O assunto é bem mais complexo do que isso (desculpa, Agamben!), mas esse pensamento sempre me chamou atenção porque sou uma pessoa que tem uma relação bem, como posso dizer, feliz (?) com meu passado: eu adoro. Gosto muito de relembrar minha infância, ver fotos, vídeos, reler meus diários e recordar situações que vivi. E tenho uma boa memória, o que me permite fazer isso com qualidade!

Eu acho que eu meio que sinto saudades. Não que eu queira voltar a ser criança, não é isso. Mas acho que algo se perde quando a gente cresce e talvez seja disso que eu sinta falta.

Das poucas vezes que tenho a chance de passar um tempo sozinha com uma criança, percebo que nós, adultos badass que somos, mais do que só a inocência, deixamos pra trás uma certa curiosidade pelo mundo. Simplesmente paramos de perguntar “por que?”. Também não temos mais paciência pra dar atenção e perder tempo com uma coisa boba. São poucas as pessoas que conseguem ficar horas fazendo a mesma atividade, que não vai dar em nada, como uma criança que se dedica horas a uma brincadeira. Também temos mais dificuldade de fazer amizades de repente – como elas fazem numa festinha de aniversário -, ou então de brigar, pedir desculpas logo em seguida, e voltar a fazer o que estávamos fazendo antes. Também é difícil fazer alguma coisa sem ter interesses, sem esperar algo em troca. E também de dar asas pra imaginação e acreditar nas ideias mais malucas e idiotas que passam pela cabeça. Esquecemos que podemos ter super poderes, que podemos ser homem e mulher e monstros e criaturas extraordinárias.

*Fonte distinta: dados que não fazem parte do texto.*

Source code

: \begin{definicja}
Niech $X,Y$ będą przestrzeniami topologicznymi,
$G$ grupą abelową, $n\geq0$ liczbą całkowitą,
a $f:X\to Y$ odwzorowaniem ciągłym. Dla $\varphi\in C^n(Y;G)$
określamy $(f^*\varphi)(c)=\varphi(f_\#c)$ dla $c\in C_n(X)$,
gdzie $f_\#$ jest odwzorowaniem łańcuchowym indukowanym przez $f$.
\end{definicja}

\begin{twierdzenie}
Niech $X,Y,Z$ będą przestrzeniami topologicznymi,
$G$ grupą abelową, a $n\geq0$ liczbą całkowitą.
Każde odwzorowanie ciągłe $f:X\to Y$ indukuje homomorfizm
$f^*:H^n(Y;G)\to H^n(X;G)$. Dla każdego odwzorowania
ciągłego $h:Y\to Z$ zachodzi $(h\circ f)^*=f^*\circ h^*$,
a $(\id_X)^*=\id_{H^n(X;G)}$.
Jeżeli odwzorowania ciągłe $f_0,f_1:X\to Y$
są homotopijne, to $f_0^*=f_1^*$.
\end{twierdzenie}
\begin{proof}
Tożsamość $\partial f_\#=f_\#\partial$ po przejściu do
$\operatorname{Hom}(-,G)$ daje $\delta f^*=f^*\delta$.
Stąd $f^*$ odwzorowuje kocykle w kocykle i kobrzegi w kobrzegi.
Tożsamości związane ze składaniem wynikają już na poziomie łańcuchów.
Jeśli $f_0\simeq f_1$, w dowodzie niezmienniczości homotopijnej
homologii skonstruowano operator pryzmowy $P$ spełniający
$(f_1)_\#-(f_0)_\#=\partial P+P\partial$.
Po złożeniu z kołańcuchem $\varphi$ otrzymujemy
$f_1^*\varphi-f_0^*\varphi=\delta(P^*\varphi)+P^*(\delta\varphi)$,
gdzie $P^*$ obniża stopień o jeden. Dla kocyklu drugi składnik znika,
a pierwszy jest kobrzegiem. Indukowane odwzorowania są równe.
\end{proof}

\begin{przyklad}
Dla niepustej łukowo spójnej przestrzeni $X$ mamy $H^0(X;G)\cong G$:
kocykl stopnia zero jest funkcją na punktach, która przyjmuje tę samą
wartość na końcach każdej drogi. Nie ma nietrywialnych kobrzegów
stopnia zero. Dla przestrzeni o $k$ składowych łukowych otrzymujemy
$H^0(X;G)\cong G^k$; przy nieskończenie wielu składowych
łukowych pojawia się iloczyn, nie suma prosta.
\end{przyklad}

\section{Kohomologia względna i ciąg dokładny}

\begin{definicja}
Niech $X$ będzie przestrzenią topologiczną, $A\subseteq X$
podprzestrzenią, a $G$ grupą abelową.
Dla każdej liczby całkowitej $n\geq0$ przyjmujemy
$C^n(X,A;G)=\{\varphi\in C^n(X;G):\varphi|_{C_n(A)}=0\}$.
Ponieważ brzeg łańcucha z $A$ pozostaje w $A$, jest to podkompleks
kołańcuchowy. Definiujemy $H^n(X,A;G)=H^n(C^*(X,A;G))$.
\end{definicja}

Não, não dá pra fazer isso porque tem alguém ali te observando. A gente cresce e desenvolve um monte de filtros. Somos todos críticos e julgadores, dos outros e de nós mesmos. Parece que andamos com um facão na mão, cortando e podando o que vemos pela frente, o que não está de acordo com o padrão, com o que um ser humano normal deveria ser.

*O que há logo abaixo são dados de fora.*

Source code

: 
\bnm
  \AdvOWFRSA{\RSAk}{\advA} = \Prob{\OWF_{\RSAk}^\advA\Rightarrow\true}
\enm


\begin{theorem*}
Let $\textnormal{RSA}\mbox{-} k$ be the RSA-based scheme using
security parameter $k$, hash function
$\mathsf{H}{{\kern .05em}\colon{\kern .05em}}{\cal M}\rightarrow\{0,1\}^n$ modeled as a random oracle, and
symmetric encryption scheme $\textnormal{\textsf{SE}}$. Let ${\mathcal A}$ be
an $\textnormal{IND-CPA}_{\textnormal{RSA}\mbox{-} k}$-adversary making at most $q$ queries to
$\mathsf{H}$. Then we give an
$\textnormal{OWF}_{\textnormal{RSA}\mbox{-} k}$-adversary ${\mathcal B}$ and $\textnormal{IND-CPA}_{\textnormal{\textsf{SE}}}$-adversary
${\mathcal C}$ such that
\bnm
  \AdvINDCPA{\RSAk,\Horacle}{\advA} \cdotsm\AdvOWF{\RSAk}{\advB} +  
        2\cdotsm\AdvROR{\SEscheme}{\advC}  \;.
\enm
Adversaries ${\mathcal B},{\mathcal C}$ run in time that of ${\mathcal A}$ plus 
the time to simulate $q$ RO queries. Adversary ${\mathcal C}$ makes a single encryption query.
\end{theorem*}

Eu sei que estou generalizando, mas vocês entenderam o que eu quis dizer? É um tipo de relação com o mundo assim que eu sinto falta, com menos julgamentos, menos critérios, menos interesses. Acho que isso atrapalha mais as coisas e causa mais problemas do que a gente imagina…

Essa frase clichê de que “tem uma criança dentro de todos nós” é muito bonitinha, mas cada vez mais duvido disso. Quero dizer, pode até ser que tenha, mas bora escavar porque ela deve estar enterrada em algum canto.

*A foto é do Robert Doisneau.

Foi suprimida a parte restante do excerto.